DATA IN THIS EXERCISE:
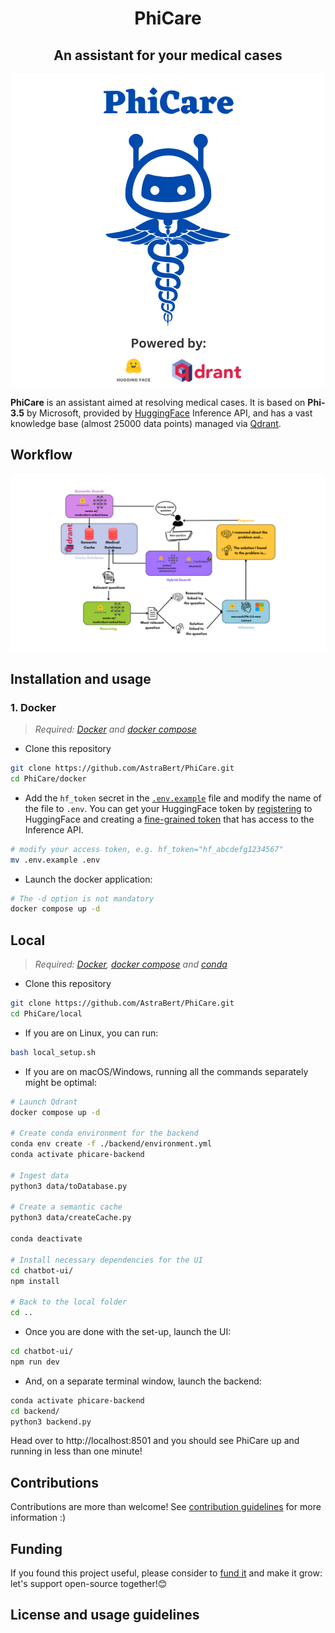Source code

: <h1 align="center">PhiCare</h1>
<h2 align="center">An assistant for your medical cases</h2>
<div align="center">
    <img src="./PhiCare.png" alt="PhiCare Logo">
</div>

**PhiCare** is an assistant aimed at resolving medical cases. It is based on **Phi-3.5** by Microsoft, provided by [HuggingFace](https://huggingface.co) Inference API, and has a vast knowledge base (almost 25000 data points) managed via [Qdrant](https://qdrant.tech).

## Workflow

![PhiCare Workflow](./PhiCare_workflow.png)

## Installation and usage

### 1. Docker

> _Required: [Docker](https://docs.docker.com/desktop/) and [docker compose](https://docs.docker.com/compose/)_

- Clone this repository

```bash
git clone https://github.com/AstraBert/PhiCare.git
cd PhiCare/docker
```

- Add the `hf_token` secret in the [`.env.example`](./docker/.env.example) file and modify the name of the file to `.env`. You can get your HuggingFace token by [registering](https://huggingface.co/join) to HuggingFace and creating a [fine-grained token](https://huggingface.co/settings/tokens) that has access to the Inference API.

```bash
# modify your access token, e.g. hf_token="hf_abcdefg1234567"
mv .env.example .env
```

- Launch the docker application:

```bash
# The -d option is not mandatory
docker compose up -d
```

## Local

> _Required: [Docker](https://docs.docker.com/desktop/), [docker compose](https://docs.docker.com/compose/) and [conda](https://anaconda.org/anaconda/conda)_

- Clone this repository

```bash
git clone https://github.com/AstraBert/PhiCare.git
cd PhiCare/local
```

- If you are on Linux, you can run:

```bash
bash local_setup.sh
```

- If you are on macOS/Windows, running all the commands separately might be optimal:

```bash
# Launch Qdrant
docker compose up -d

# Create conda environment for the backend
conda env create -f ./backend/environment.yml
conda activate phicare-backend

# Ingest data
python3 data/toDatabase.py

# Create a semantic cache
python3 data/createCache.py

conda deactivate

# Install necessary dependencies for the UI
cd chatbot-ui/
npm install

# Back to the local folder
cd ..
```

- Once you are done with the set-up, launch the UI:

```bash
cd chatbot-ui/
npm run dev
```

- And, on a separate terminal window, launch the backend:

```bash
conda activate phicare-backend
cd backend/
python3 backend.py
```

Head over to http://localhost:8501 and you should see PhiCare up and running in less than one minute!

## Contributions

Contributions are more than welcome! See [contribution guidelines](./CONTRIBUTING.md) for more information :)

## Funding

If you found this project useful, please consider to [fund it](https://github.com/sponsors/AstraBert) and make it grow: let's support open-source together!😊

## License and usage guidelines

ABOUT THIS TASK:
Your answer must be the entries repeated exactly, with no pictures.

TASK SOLUTION:
Source code

: <h1 align="center">PhiCare</h1>
<h2 align="center">An assistant for your medical cases</h2>
<div align="center">
    <img src="./PhiCare.png" alt="PhiCare Logo">
</div>

**PhiCare** is an assistant aimed at resolving medical cases. It is based on **Phi-3.5** by Microsoft, provided by [HuggingFace](https://huggingface.co) Inference API, and has a vast knowledge base (almost 25000 data points) managed via [Qdrant](https://qdrant.tech).

## Workflow

![PhiCare Workflow](./PhiCare_workflow.png)

## Installation and usage

### 1. Docker

> _Required: [Docker](https://docs.docker.com/desktop/) and [docker compose](https://docs.docker.com/compose/)_

- Clone this repository

```bash
git clone https://github.com/AstraBert/PhiCare.git
cd PhiCare/docker
```

- Add the `hf_token` secret in the [`.env.example`](./docker/.env.example) file and modify the name of the file to `.env`. You can get your HuggingFace token by [registering](https://huggingface.co/join) to HuggingFace and creating a [fine-grained token](https://huggingface.co/settings/tokens) that has access to the Inference API.

```bash
# modify your access token, e.g. hf_token="hf_abcdefg1234567"
mv .env.example .env
```

- Launch the docker application:

```bash
# The -d option is not mandatory
docker compose up -d
```

## Local

> _Required: [Docker](https://docs.docker.com/desktop/), [docker compose](https://docs.docker.com/compose/) and [conda](https://anaconda.org/anaconda/conda)_

- Clone this repository

```bash
git clone https://github.com/AstraBert/PhiCare.git
cd PhiCare/local
```

- If you are on Linux, you can run:

```bash
bash local_setup.sh
```

- If you are on macOS/Windows, running all the commands separately might be optimal:

```bash
# Launch Qdrant
docker compose up -d

# Create conda environment for the backend
conda env create -f ./backend/environment.yml
conda activate phicare-backend

# Ingest data
python3 data/toDatabase.py

# Create a semantic cache
python3 data/createCache.py

conda deactivate

# Install necessary dependencies for the UI
cd chatbot-ui/
npm install

# Back to the local folder
cd ..
```

- Once you are done with the set-up, launch the UI:

```bash
cd chatbot-ui/
npm run dev
```

- And, on a separate terminal window, launch the backend:

```bash
conda activate phicare-backend
cd backend/
python3 backend.py
```

Head over to http://localhost:8501 and you should see PhiCare up and running in less than one minute!

## Contributions

Contributions are more than welcome! See [contribution guidelines](./CONTRIBUTING.md) for more information :)

## Funding

If you found this project useful, please consider to [fund it](https://github.com/sponsors/AstraBert) and make it grow: let's support open-source together!😊

## License and usage guidelines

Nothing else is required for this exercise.